Aim of the exercise - Go through the entries, filter for the word "complete", and copy every line that has it.

*** Opening Listed records ***

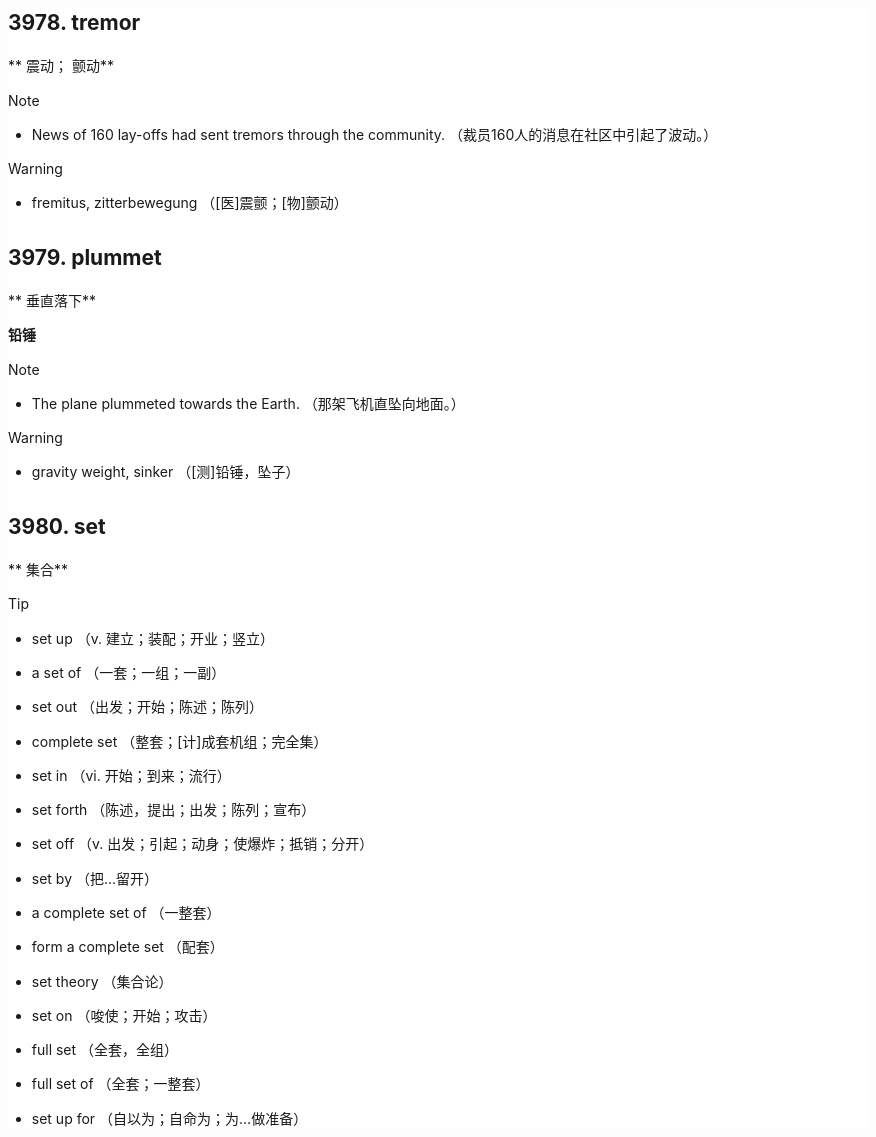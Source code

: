 ## 3978. tremor

** 震动； 颤动**

> [!NOTE]
>
> - News of 160 lay-offs had sent tremors through the community. （裁员160人的消息在社区中引起了波动。）
>

> [!WARNING]
>
> - fremitus, zitterbewegung （[医]震颤；[物]颤动）
>

## 3979. plummet

** 垂直落下**

**铅锤**

> [!NOTE]
>
> - The plane plummeted towards the Earth. （那架飞机直坠向地面。）
>

> [!WARNING]
>
> - gravity weight, sinker （[测]铅锤，坠子）
>

## 3980. set

** 集合**

> [!TIP]
>
> - set up （v. 建立；装配；开业；竖立）
>
> - a set of （一套；一组；一副）
>
> - set out （出发；开始；陈述；陈列）
>
> - complete set （整套；[计]成套机组；完全集）
>
> - set in （vi. 开始；到来；流行）
>
> - set forth （陈述，提出；出发；陈列；宣布）
>
> - set off （v. 出发；引起；动身；使爆炸；抵销；分开）
>
> - set by （把…留开）
>
> - a complete set of （一整套）
>
> - form a complete set （配套）
>
> - set theory （集合论）
>
> - set on （唆使；开始；攻击）
>
> - full set （全套，全组）
>
> - full set of （全套；一整套）
>
> - set up for （自以为；自命为；为…做准备）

*** Closing Listed records ***

Output of the task -
> - complete set （整套；[计]成套机组；完全集）
> - a complete set of （一整套）
> - form a complete set （配套）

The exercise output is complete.